(Stored items from a collection)
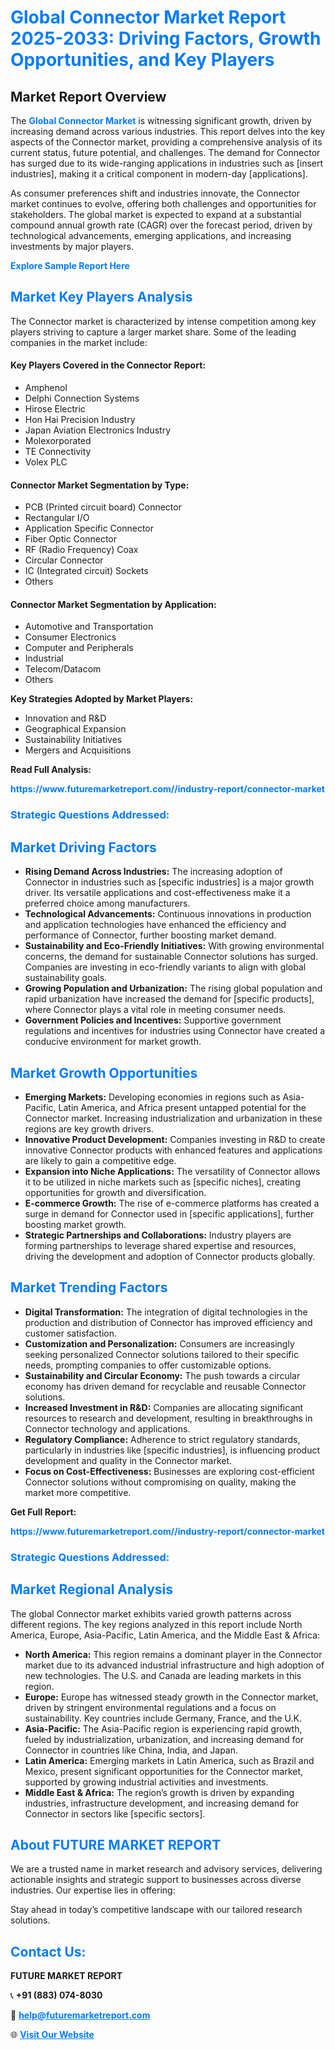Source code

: <h1 style="color: #007BFF;">Global Connector Market Report 2025-2033: Driving Factors, Growth Opportunities, and Key Players</h1>

<section id="overview">
<h2>Market Report Overview</h2>
<p>The <a href="https://www.futuremarketreport.com//industry-report/connector-market" style="color: #007BFF; text-decoration: none;"><strong>Global Connector Market</strong></a> is witnessing significant growth, driven by increasing demand across various industries. This report delves into the key aspects of the Connector market, providing a comprehensive analysis of its current status, future potential, and challenges. The demand for Connector has surged due to its wide-ranging applications in industries such as [insert industries], making it a critical component in modern-day [applications].</p>
<p>As consumer preferences shift and industries innovate, the Connector market continues to evolve, offering both challenges and opportunities for stakeholders. The global market is expected to expand at a substantial compound annual growth rate (CAGR) over the forecast period, driven by technological advancements, emerging applications, and increasing investments by major players.</p>
</section>

<section id="overview">
<p><a href="https://www.futuremarketreport.com//request-sample/reportId=50643" style="color: #007BFF; text-decoration: none;"><strong>Explore Sample Report Here</strong></a></p>
</section>

<section id="key-players">
<h2 style="color: #007BFF;">Market Key Players Analysis</h2>
<p>The Connector market is characterized by intense competition among key players striving to capture a larger market share. Some of the leading companies in the market include:</p>
<h4>Key Players Covered in the Connector Report:</h4>
<ul><li>Amphenol</li><li>Delphi Connection Systems</li><li>Hirose Electric</li><li>Hon Hai Precision Industry</li><li>Japan Aviation Electronics Industry</li><li>Molexorporated</li><li>TE Connectivity</li><li>Volex PLC</li></ul>
<h4>Connector Market Segmentation by Type:</h4>
<ul><li>PCB (Printed circuit board) Connector</li><li>Rectangular I/O</li><li>Application Specific Connector</li><li>Fiber Optic Connector</li><li>RF (Radio Frequency) Coax</li><li>Circular Connector</li><li>IC (Integrated circuit) Sockets</li><li>Others</li></ul>

<h4>Connector Market Segmentation by Application:</h4>
<ul><li>Automotive and Transportation</li><li>Consumer Electronics</li><li>Computer and Peripherals</li><li>Industrial</li><li>Telecom/Datacom</li><li>Others</li></ul>
<p><strong>Key Strategies Adopted by Market Players:</strong></p>
<ul>
<li>Innovation and R&D</li>
<li>Geographical Expansion</li>
<li>Sustainability Initiatives</li>
<li>Mergers and Acquisitions</li>
</ul>
</section>

<section>
<p><strong>Read Full Analysis: </strong></p><a href="https://www.futuremarketreport.com//industry-report/connector-market" style="color: #007BFF; text-decoration: none;"><strong>https://www.futuremarketreport.com//industry-report/connector-market</strong></a>
<h3 style="color: #007BFF;">Strategic Questions Addressed:</h3>
</section>

<section id="driving-factors">
<h2 style="color: #007BFF;">Market Driving Factors</h2>
<ul>
<li><strong>Rising Demand Across Industries:</strong> The increasing adoption of Connector in industries such as [specific industries] is a major growth driver. Its versatile applications and cost-effectiveness make it a preferred choice among manufacturers.</li>
<li><strong>Technological Advancements:</strong> Continuous innovations in production and application technologies have enhanced the efficiency and performance of Connector, further boosting market demand.</li>
<li><strong>Sustainability and Eco-Friendly Initiatives:</strong> With growing environmental concerns, the demand for sustainable Connector solutions has surged. Companies are investing in eco-friendly variants to align with global sustainability goals.</li>
<li><strong>Growing Population and Urbanization:</strong> The rising global population and rapid urbanization have increased the demand for [specific products], where Connector plays a vital role in meeting consumer needs.</li>
<li><strong>Government Policies and Incentives:</strong> Supportive government regulations and incentives for industries using Connector have created a conducive environment for market growth.</li>
</ul>
</section>

<section id="growth-opportunities">
<h2 style="color: #007BFF;">Market Growth Opportunities</h2>
<ul>
<li><strong>Emerging Markets:</strong> Developing economies in regions such as Asia-Pacific, Latin America, and Africa present untapped potential for the Connector market. Increasing industrialization and urbanization in these regions are key growth drivers.</li>
<li><strong>Innovative Product Development:</strong> Companies investing in R&D to create innovative Connector products with enhanced features and applications are likely to gain a competitive edge.</li>
<li><strong>Expansion into Niche Applications:</strong> The versatility of Connector allows it to be utilized in niche markets such as [specific niches], creating opportunities for growth and diversification.</li>
<li><strong>E-commerce Growth:</strong> The rise of e-commerce platforms has created a surge in demand for Connector used in [specific applications], further boosting market growth.</li>
<li><strong>Strategic Partnerships and Collaborations:</strong> Industry players are forming partnerships to leverage shared expertise and resources, driving the development and adoption of Connector products globally.</li>
</ul>
</section>

<section id="trending-factors">
<h2 style="color: #007BFF;">Market Trending Factors</h2>
<ul>
<li><strong>Digital Transformation:</strong> The integration of digital technologies in the production and distribution of Connector has improved efficiency and customer satisfaction.</li>
<li><strong>Customization and Personalization:</strong> Consumers are increasingly seeking personalized Connector solutions tailored to their specific needs, prompting companies to offer customizable options.</li>
<li><strong>Sustainability and Circular Economy:</strong> The push towards a circular economy has driven demand for recyclable and reusable Connector solutions.</li>
<li><strong>Increased Investment in R&D:</strong> Companies are allocating significant resources to research and development, resulting in breakthroughs in Connector technology and applications.</li>
<li><strong>Regulatory Compliance:</strong> Adherence to strict regulatory standards, particularly in industries like [specific industries], is influencing product development and quality in the Connector market.</li>
<li><strong>Focus on Cost-Effectiveness:</strong> Businesses are exploring cost-efficient Connector solutions without compromising on quality, making the market more competitive.</li>
</ul>
</section>

<section>
<p><strong>Get Full Report: </strong></p><a href="https://www.futuremarketreport.com//industry-report/connector-market" style="color: #007BFF; text-decoration: none;"><strong>https://www.futuremarketreport.com//industry-report/connector-market</strong></a>
<h3 style="color: #007BFF;">Strategic Questions Addressed:</h3>
</section>


<section id="regional-analysis">
<h2 style="color: #007BFF;">Market Regional Analysis</h2>
<p>The global Connector market exhibits varied growth patterns across different regions. The key regions analyzed in this report include North America, Europe, Asia-Pacific, Latin America, and the Middle East & Africa:</p>
<ul>
<li><strong>North America:</strong> This region remains a dominant player in the Connector market due to its advanced industrial infrastructure and high adoption of new technologies. The U.S. and Canada are leading markets in this region.</li>
<li><strong>Europe:</strong> Europe has witnessed steady growth in the Connector market, driven by stringent environmental regulations and a focus on sustainability. Key countries include Germany, France, and the U.K.</li>
<li><strong>Asia-Pacific:</strong> The Asia-Pacific region is experiencing rapid growth, fueled by industrialization, urbanization, and increasing demand for Connector in countries like China, India, and Japan.</li>
<li><strong>Latin America:</strong> Emerging markets in Latin America, such as Brazil and Mexico, present significant opportunities for the Connector market, supported by growing industrial activities and investments.</li>
<li><strong>Middle East & Africa:</strong> The region’s growth is driven by expanding industries, infrastructure development, and increasing demand for Connector in sectors like [specific sectors].</li>
</ul>
</section>

<footer>
<h2 style="color: #007BFF;">About FUTURE MARKET REPORT</h2>
<p>We are a trusted name in market research and advisory services, delivering actionable insights and strategic support to businesses across diverse industries. Our expertise lies in offering:</p>

<p>Stay ahead in today’s competitive landscape with our tailored research solutions.</p>

<h2 style="color: #007BFF;">Contact Us:</h2>
<p><strong>FUTURE MARKET REPORT</strong></p>
<p>📞 <strong>+91 (883) 074-8030</strong></p>
<p>📧 <strong><a href="mailto:help@futuremarketreport.com" style="color: #007BFF;">help@futuremarketreport.com</a></strong></p>
<p>🌐 <strong><a href="https://www.futuremarketreport.com/" style="color: #007BFF;">Visit Our Website</a></strong></p>
</footer>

**Try it:**
Look through the entries and give the number of lines containing the word "Latin". Add nothing else.

**Output below:**
3